В заботах суетного света…

Жили в Мюнхене два друга. Одного звали Тютчев, другого — Гейне. И жили в Мюнхене две сестры: одна — двадцатипятилетняя вдова Элеонора, другая — шестнадцатилетняя девица Клотильда. Два друга за ними небезуспешно ухаживали, о чем Гейне и посплетничал в письме: «Знаете ли вы дочерей графа Ботмера из Штутгарта, где вы так часто бываете?

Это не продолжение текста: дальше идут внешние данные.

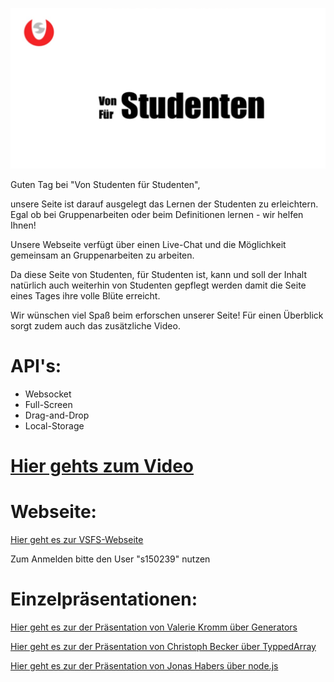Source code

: ![alt tag](https://github.com/boyi01/VSFS/blob/master/bilder/LOGO.png)



Guten Tag bei "Von Studenten für Studenten",

unsere Seite ist darauf ausgelegt das Lernen der Studenten zu erleichtern. 
Egal ob bei Gruppenarbeiten oder beim Definitionen lernen - wir helfen Ihnen!

Unsere Webseite verfügt über einen Live-Chat und die Möglichkeit gemeinsam an Gruppenarbeiten zu arbeiten.

Da diese Seite von Studenten, für Studenten ist, kann und soll der Inhalt natürlich auch weiterhin von Studenten gepflegt werden damit die Seite eines Tages ihre volle Blüte erreicht.

Wir wünschen viel Spaß beim erforschen unserer Seite! 
Für einen Überblick sorgt zudem auch das zusätzliche Video.


<h1>API's:</h1>

- Websocket
- Full-Screen
- Drag-and-Drop
- Local-Storage


<p><a href=https://htmlpreview.github.io/?https://github.com/boyi01/VSFS/blob/master/video/video.html><h1>Hier gehts zum Video</h1></a></p>


<h1>Webseite:</h1>


<p><a href="https://htmlpreview.github.io/?">Hier geht es zur VSFS-Webseite</a></p>
<p>Zum Anmelden bitte den User "s150239" nutzen </p>


<h1>Einzelpräsentationen:</h1>


<p><a href="https://htmlpreview.github.io/?https://github.com/boyi01/VSFS/blob/master/Pr%C3%A4sentation_Kromm/pr%C3%A4sentation_kromm_index.html#/">Hier geht es zur der Präsentation von Valerie Kromm über Generators</a></p>
<p><a href="https://htmlpreview.github.io/?https://github.com/boyi01/VSFS/blob/master/Pr%C3%A4sentation_Becker/pr%C3%A4sentation_becker_index.html">Hier geht es zur der Präsentation von Christoph Becker über TyppedArray</a></p>
<p><a href="https://htmlpreview.github.io/?https://github.com/boyi01/VSFS/blob/master/Pr%C3%A4sentation_Habers/pr%C3%A4senation_habers_index.html">Hier geht es zur der Präsentation von Jonas Habers über node.js</a></p>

Одна из них, пусть не самая юная, но бесконечно очаровательная, тайком замужем за моим лучшим здесь другом — русским дипломатом по имени Тютчев… Я умею всюду в большой пустыне жизни открывать прекрасные оазисы».

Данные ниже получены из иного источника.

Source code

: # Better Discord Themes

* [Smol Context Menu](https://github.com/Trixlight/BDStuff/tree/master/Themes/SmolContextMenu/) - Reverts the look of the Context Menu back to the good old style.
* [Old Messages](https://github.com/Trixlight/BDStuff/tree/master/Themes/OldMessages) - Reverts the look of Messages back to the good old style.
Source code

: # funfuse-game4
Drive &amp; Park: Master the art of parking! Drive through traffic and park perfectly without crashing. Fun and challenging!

Хотя на письме и стояло 1 апреля 1828 года, первоапрельской шуткой оно не было. В «оазисах» Гейне искал удовольствий, а Тютчев — забвенья. Забвенья обиды, нанесенной ему родителями прелестной пятнадцатилетней графини Амалии Лерхенфельд, которые в ответ на просьбу о браке выдали дочку замуж за прямого начальника просителя — перваго секретаря российской миссии барона Александра Крюднера. Обида была двойной, и дело чуть не дошло до дуэли…

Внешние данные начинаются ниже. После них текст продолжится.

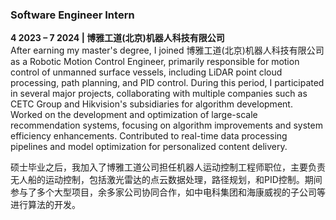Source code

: ### **Software Engineer Intern**  
**4 2023 – 7 2024 | 博雅工道(北京)机器人科技有限公司**  
After earning my master's degree, I joined 博雅工道(北京)机器人科技有限公司 as a Robotic Motion Control Engineer, primarily responsible for motion control 
of unmanned surface vessels, including LiDAR point cloud processing, path planning, and PID control. During this period, I participated in several major projects, 
collaborating with multiple companies such as CETC Group and Hikvision's subsidiaries for algorithm development.
Worked on the development and optimization of large-scale recommendation systems, focusing on algorithm improvements and system efficiency enhancements. 
Contributed to real-time data processing pipelines and model optimization for personalized content delivery.

硕士毕业之后，我加入了博雅工道公司担任机器人运动控制工程师职位，主要负责无人船的运动控制，包括激光雷达的点云数据处理，路径规划，和PID控制。期间参与了多个大型项目，余多家公司协同合作，如中电科集团和海康威视的子公司等进行算法的开发。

Но время — лучший целитель обид. А когда обнаружилось, что забвенье способно вызвать непредусмотренный эффект, в январе 1829 года Тютчев и Нелли, как звал он Элеонору, предстали перед алтарем. И быстро, 21 апреля, родилась дочь Анна — будущая супруга писателя Ивана Аксакова, первого биографа ее великого отца.

А Клотильду легкомысленный Гейне оставил, уехал нивесть куда, и жила она в семье Федора Ивановича Тютчева двенадцать лет, пока не вышла замуж за российского дипломата барона фон Мальтица. Но и потом не оставляла своими заботами детей Элеоноры, которые очень ее любили,— и Анна, и Дарья, и Катенька… Расстались, когда Тютчев вернулся в Россию насовсем, и обнялись через три десятилетия в Карлсбаде (нынешних Карловых Варах):

Я встретил вас, и все былое
В отжившем сердце ожило;
Я вспомнил время золотое –
И сердцу стало так тепло…

Кем-то была написана музыка, и романс пели и поют миллионы россиян, порой не зная имени автора…

Если же вернуться к дружбе с Гейне, то русский читатель впервые узнал о нем именно по тютчевским переводам. А что его лучший друг пишет собственные стихи, Гейне не знал. Впрочем, откуда он это узнал бы? Тютчев был скромен, а русским языком Гейне не владел, и не удалось ему восхититься написанным в те годы удивительным «Полднем»:

Лениво дышит полдень мглистый,
Лениво катится река,
И в тверди пламенной и чистой
Лениво тают облака.

И всю природу, как туман,
Дремота жаркая объемлет,
И сам теперь великий Пан
В пещере нимф покойно дремлет.

Ну, а Амалия… Считается почему-то, что только в России девушка любит одного, выходит замуж за другого, а потом эти трое всю жизнь несчастны,— нет, бывает такое в любой стране… Амалия уехала с мужем в Петербург, всех там восхитила, Пушкина в том числе, овдовела, вышла замуж вторично, опять за российского немца графа Адлерберга, генерал-губернатора Финляндии, и вроде бы беззаботно танцевала на придворных балах. Но в марте 1873 года в столицу Финляндской губернии Гельсингфорс пришла весть о смертельном недуге Тютчева. Амалия бросилась в Петербург. Она появилась у его постели — живая страница давней молодости — и поцеловала прощальным поцелуем…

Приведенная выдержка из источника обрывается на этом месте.